Each module (basic or extension) goes its own way of development, on which the data structures it uses changes. For example, here is an excerpt from the list of files that change the data structure in the database for the Mage_Core Magento module:
install-1.6.0.0.php ... upgrade-1.6.0.1-1.6.0.2.php upgrade-1.6.0.2-1.6.0.3.php upgrade-1.6.0.3-1.6.0.4.php
Here, to get the final data structure of version 1.6.0.4, you must first apply the install-1.6.0.0.php script, and then in turn all the scripts from upgrade-1.6.0.1-1.6.0.2.php to upgrade-1.6.0.3-1.6.0.4 .php (why there is no upgrade-1.6.0.0-1.6.0.1.php - I do not know). Scripts through the mechanism of Magento ORM add new elements of the structure (tables, fields, indexes), change the existing, remove obsolete. Such scripts can be used in any Magento extension - the basic functionality will detect them and apply them in the desired sequence. Taking into account intermodular dependencies. In general, a completely successful approach, which allows you to build rather complex data structures (of the order of hundreds of tables) quite independently. For my part, I see two points that I would like to improve.
Namespaces
First, use namespaces (namespaces) not only at the level of modules (Mage_Core, Mage_Catalog, ...), but also at the level of data structures. With a sufficiently large number of extension developers, the probability of the occurrence of tables with the name, say,
group or
message in various modules becomes significantly non-zero. Most major or intelligent developers prefix their structures (aw_, amasty_, prxgt_, ...), but I have seen that some modules create tables with the names
cc and
csv . The presence of the namespace allows to “untie” between the modules not only the tables (entities of the projected subject area), but also the fields of the tables (attributes of entities).
Declarative description
Secondly, to create the data structure of the module, use not the program code (the imperative approach), but the xml description (the declarative approach) - like
Hibernate Mapping Files . In this case, the basic functionality has the ability to analyze xml descriptions for all modules involved in the project without changing the data structures in the database and issue a diagnostic message if any inconsistencies are found (for example, module B adds an attribute / field to an entity / table defined in module A, but in the current version of module A, this entity is no longer used).

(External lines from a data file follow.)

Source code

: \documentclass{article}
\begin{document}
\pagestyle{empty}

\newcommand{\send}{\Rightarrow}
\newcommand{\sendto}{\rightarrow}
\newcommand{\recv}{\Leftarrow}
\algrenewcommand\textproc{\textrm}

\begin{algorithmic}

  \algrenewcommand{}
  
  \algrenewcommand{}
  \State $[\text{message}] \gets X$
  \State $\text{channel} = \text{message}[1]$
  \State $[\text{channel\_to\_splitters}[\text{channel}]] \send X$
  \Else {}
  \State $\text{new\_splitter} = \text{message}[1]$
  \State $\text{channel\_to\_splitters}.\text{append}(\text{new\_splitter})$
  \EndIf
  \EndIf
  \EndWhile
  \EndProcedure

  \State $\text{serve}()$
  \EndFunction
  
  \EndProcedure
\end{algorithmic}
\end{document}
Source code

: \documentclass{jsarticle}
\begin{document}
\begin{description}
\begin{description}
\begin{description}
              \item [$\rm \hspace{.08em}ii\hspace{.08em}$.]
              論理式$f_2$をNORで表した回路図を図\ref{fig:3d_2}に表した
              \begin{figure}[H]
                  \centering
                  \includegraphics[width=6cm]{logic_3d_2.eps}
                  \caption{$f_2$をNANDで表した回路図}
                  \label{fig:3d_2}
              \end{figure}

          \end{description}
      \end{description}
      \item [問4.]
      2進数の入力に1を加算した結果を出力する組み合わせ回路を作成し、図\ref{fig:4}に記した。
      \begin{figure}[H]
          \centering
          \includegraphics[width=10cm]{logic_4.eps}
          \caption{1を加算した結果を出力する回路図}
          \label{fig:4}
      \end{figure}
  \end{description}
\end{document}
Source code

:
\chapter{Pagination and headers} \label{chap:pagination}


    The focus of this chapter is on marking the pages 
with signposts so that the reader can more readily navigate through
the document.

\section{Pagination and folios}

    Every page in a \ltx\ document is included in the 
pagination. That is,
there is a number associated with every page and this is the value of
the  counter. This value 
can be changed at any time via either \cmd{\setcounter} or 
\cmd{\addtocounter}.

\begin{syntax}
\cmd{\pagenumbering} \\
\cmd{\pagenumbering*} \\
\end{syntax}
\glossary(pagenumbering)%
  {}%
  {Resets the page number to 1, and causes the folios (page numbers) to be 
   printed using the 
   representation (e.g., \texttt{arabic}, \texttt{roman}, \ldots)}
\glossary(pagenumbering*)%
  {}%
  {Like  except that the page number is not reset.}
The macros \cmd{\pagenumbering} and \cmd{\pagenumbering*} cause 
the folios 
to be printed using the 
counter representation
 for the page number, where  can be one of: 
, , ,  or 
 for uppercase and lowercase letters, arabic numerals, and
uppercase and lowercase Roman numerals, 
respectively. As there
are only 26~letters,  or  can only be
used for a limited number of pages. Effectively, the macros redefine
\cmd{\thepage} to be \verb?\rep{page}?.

Moreover, the basic functionality can restore the declarative description of an already existing data structure (the description can be stored in the meta-data of the structure or restored from the names of tables / fields / indexes). In this case, it is also possible to automatically diagnose the compliance of the existing data structure with the requirements of the newly installed extension (extension group).
Summary
My experience in deploying web-based projects using third-party extensions suggests the need for a tool that allows different, loosely coupled teams to jointly and consistently design the final database structure. At a minimum, such a tool should allow decoupling the same-name entities / tables of different modules through the namespace. Perhaps, in such a tool, a declarative description of the target domain (the whole or only its significant part) is used. As a maximum, such a tool weakly depends on the language in which the application itself is created - data processing in the same database can be conducted from various applications / utilities / consoles, or rather, can support several programming languages ​​(php, python, java, c #, javascript, ...).
I would appreciate links to these tools, if they exist.